Previous studies have indicated that both Omani adolescents and adults report several emotional barriers which prevent them from seeking early medical help for possible cancer symptoms [4, 12, 13]. Furthermore, other studies have shown that cancer patients in Oman are subject to several psychosocial stressors which could delay medical help-seeking, such as fear of death, anxiety regarding potential side effects of cancer treatment, social isolation, and concerns regarding the impact of the diagnosis on offspring and familial responsibilities [4, 22]. In addition, poor doctor-patient relationships, communication, and lack of access to support services could also prevent potential cancer patients from seeking early medical help [13]. Critically, the primary health care system in Oman, as in most other Arab countries, does not allow for ongoing doctor-patient relationships with a particular physician, a factor which might otherwise encourage patients to share sensitive or potentially embarrassing information regarding possible cancer symptoms. Thus, a continuity of care approach should be supported by promoting long-term patient-physician partnerships and developing appointment systems which prioritize the booking of non-urgent conditions with a specific physician [23].

Nevertheless, while the current study has shown that the education program was successful over a 4-week interval in increasing awareness of cancer risk factors and symptoms and reducing barriers to medical help-seeking, further research is necessary to confirm the long-term effectiveness of the intervention. Indeed, sustained changes in behavior do not occur immediately after information acquisition and additional time is required to collect follow-up measurements to determine whether the desired effects of the program can be sustained over longer periods of time [8]. Previous studies conducted in the UK have similarly shown a low level of evidence that such programs are able to change long-term help-seeking behaviors for cancer symptoms, despite these interventions being effective in increasing knowledge of cancer warning symptoms and risk factors [8, 9]. While the acquisition of such knowledge at this stage could impact decision-making with regard to cancer-related behaviors during childhood or adolescence, additional routine booster sessions would be needed to refresh knowledge and to maintain a positive influence on cancer prevention behaviors into adulthood [8].

This study is subject to certain limitations.

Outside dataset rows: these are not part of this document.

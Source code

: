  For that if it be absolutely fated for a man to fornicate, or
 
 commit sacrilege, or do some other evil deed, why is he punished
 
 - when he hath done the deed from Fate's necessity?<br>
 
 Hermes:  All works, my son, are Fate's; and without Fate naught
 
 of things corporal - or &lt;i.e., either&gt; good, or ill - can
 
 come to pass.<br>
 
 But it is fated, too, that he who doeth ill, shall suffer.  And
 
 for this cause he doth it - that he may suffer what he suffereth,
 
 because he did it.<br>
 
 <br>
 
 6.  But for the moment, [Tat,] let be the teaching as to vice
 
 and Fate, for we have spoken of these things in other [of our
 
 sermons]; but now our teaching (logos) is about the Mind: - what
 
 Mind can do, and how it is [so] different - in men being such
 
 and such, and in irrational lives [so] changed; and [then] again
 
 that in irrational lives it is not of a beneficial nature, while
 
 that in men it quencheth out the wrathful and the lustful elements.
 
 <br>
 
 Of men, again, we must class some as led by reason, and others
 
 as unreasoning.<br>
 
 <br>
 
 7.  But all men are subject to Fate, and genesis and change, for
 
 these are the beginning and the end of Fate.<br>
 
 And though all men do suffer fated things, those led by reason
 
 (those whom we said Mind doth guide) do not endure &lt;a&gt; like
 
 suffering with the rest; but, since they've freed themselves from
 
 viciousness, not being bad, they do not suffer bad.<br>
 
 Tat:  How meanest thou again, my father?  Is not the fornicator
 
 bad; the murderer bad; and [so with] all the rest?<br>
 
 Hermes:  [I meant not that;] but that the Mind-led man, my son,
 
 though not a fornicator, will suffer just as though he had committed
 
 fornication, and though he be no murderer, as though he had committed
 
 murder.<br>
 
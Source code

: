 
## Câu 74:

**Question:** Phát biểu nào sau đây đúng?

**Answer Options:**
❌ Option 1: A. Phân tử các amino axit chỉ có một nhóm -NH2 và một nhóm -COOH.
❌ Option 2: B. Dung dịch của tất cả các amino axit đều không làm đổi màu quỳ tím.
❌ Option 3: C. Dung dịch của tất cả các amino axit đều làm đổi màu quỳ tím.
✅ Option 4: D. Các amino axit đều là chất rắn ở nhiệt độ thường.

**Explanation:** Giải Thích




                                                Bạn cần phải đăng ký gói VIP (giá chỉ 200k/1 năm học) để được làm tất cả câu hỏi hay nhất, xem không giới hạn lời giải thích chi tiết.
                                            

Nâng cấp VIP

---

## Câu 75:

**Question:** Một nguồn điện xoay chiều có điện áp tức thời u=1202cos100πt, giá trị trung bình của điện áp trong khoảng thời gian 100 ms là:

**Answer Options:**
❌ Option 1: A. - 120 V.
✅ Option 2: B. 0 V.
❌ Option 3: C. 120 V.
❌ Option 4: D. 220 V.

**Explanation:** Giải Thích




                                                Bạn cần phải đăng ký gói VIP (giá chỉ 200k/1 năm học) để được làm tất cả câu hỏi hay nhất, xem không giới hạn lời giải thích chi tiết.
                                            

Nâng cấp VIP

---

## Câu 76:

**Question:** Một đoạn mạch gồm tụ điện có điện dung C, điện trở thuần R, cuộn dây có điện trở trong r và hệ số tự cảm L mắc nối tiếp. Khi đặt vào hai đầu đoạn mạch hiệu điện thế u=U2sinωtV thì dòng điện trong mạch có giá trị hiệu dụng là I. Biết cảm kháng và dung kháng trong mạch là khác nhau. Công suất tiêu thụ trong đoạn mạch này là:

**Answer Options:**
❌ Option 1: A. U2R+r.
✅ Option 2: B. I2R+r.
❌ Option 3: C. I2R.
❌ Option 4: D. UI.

Although the sample consisted of students from 12 public schools in three governorates representing different geographic areas of Oman, future research should consider selecting schools from all 11 governorates of Oman in order to recruit a nationally-representative sample. In addition, we did not involve students from private schools, although this should not have a considerable impact on our findings as the number of private schools in Oman is very low in comparison to public schools. Further research is also recommended to determine the long-term effectiveness of school-based cancer education interventions and their impact on various social and cognitive factors, including lifelong cancer prevention behaviors.

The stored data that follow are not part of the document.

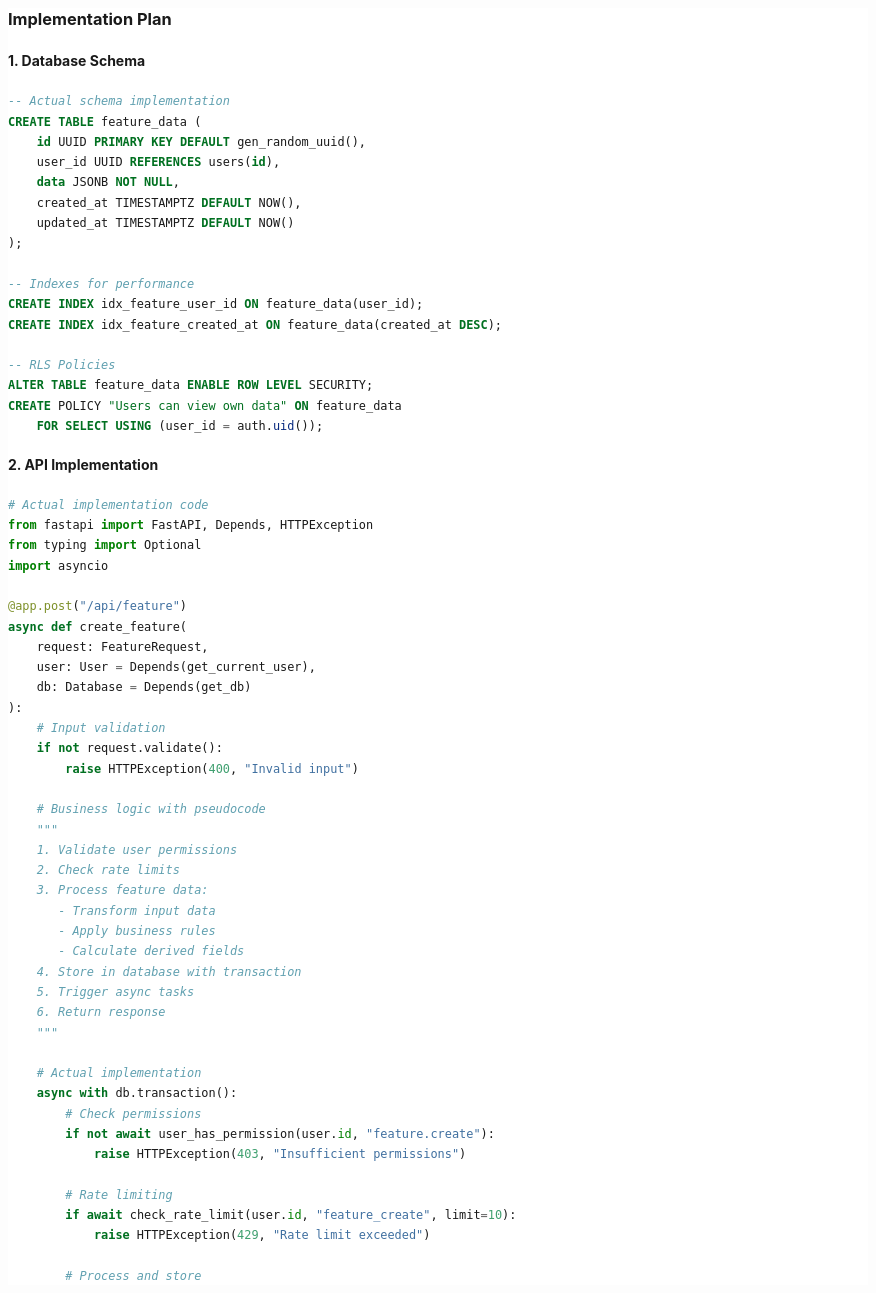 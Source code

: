 ### Implementation Plan

#### 1. Database Schema
```sql
-- Actual schema implementation
CREATE TABLE feature_data (
    id UUID PRIMARY KEY DEFAULT gen_random_uuid(),
    user_id UUID REFERENCES users(id),
    data JSONB NOT NULL,
    created_at TIMESTAMPTZ DEFAULT NOW(),
    updated_at TIMESTAMPTZ DEFAULT NOW()
);

-- Indexes for performance
CREATE INDEX idx_feature_user_id ON feature_data(user_id);
CREATE INDEX idx_feature_created_at ON feature_data(created_at DESC);

-- RLS Policies
ALTER TABLE feature_data ENABLE ROW LEVEL SECURITY;
CREATE POLICY "Users can view own data" ON feature_data
    FOR SELECT USING (user_id = auth.uid());
```

#### 2. API Implementation
```python
# Actual implementation code
from fastapi import FastAPI, Depends, HTTPException
from typing import Optional
import asyncio

@app.post("/api/feature")
async def create_feature(
    request: FeatureRequest,
    user: User = Depends(get_current_user),
    db: Database = Depends(get_db)
):
    # Input validation
    if not request.validate():
        raise HTTPException(400, "Invalid input")
    
    # Business logic with pseudocode
    """
    1. Validate user permissions
    2. Check rate limits
    3. Process feature data:
       - Transform input data
       - Apply business rules
       - Calculate derived fields
    4. Store in database with transaction
    5. Trigger async tasks
    6. Return response
    """
    
    # Actual implementation
    async with db.transaction():
        # Check permissions
        if not await user_has_permission(user.id, "feature.create"):
            raise HTTPException(403, "Insufficient permissions")
        
        # Rate limiting
        if await check_rate_limit(user.id, "feature_create", limit=10):
            raise HTTPException(429, "Rate limit exceeded")
        
        # Process and store
```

In conclusion, the current study provides proof-of-concept that a school-based cancer education program is an effective method of increasing awareness of cancer risk factors and symptoms and reducing emotional and physical barriers to medical help-seeking behavior among Omani school-aged adolescents. Such measures are increasingly important as a result of the growing incidence of cancer in many LMCs, including Oman, and in light of the fact that the majority of patients with cancer in this region are diagnosed at a later stage and relatively young age. Accordingly, healthcare strategic planners and policy-makers should allocate additional financial and organizational resources to integrate cancer education into the public high school curriculum in Oman, with healthcare professionals assisting in the training of teachers to deliver such education to students.